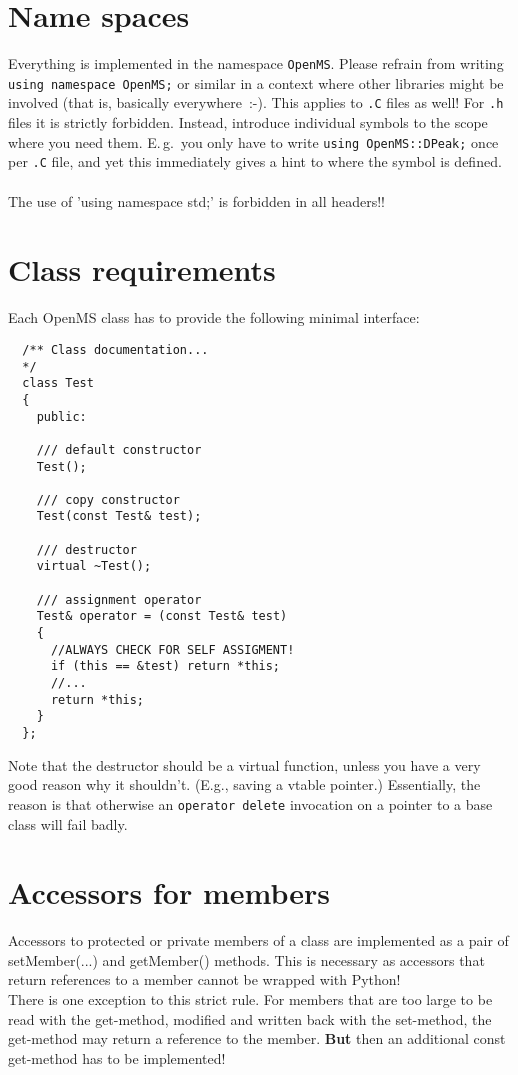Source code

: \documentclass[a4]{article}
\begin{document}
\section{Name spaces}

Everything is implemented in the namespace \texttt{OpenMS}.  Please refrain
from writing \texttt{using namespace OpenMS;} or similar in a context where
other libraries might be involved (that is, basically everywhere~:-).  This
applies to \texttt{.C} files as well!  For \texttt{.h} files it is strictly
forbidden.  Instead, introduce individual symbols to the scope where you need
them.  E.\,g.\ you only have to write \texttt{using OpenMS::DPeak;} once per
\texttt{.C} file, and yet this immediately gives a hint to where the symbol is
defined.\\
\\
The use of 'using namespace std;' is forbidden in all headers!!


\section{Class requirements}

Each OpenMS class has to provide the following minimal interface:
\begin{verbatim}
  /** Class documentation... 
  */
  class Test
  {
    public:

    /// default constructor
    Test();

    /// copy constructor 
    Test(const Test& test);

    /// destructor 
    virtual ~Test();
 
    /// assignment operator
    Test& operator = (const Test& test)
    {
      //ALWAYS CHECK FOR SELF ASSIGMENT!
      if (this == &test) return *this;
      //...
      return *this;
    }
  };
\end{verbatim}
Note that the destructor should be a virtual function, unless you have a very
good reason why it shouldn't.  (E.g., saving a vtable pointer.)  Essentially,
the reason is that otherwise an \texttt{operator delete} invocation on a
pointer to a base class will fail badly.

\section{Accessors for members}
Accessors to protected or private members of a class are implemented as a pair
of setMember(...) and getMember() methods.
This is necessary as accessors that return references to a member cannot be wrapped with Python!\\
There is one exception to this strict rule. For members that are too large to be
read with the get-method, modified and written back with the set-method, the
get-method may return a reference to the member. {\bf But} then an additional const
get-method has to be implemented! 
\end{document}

GOAL OF THE EXERCISE: Search the material above for the word "have", then copy each line that holds it.

RESULT OF THIS TASK:
them.  E.\,g.\ you only have to write \texttt{using OpenMS::DPeak;} once per
Note that the destructor should be a virtual function, unless you have a very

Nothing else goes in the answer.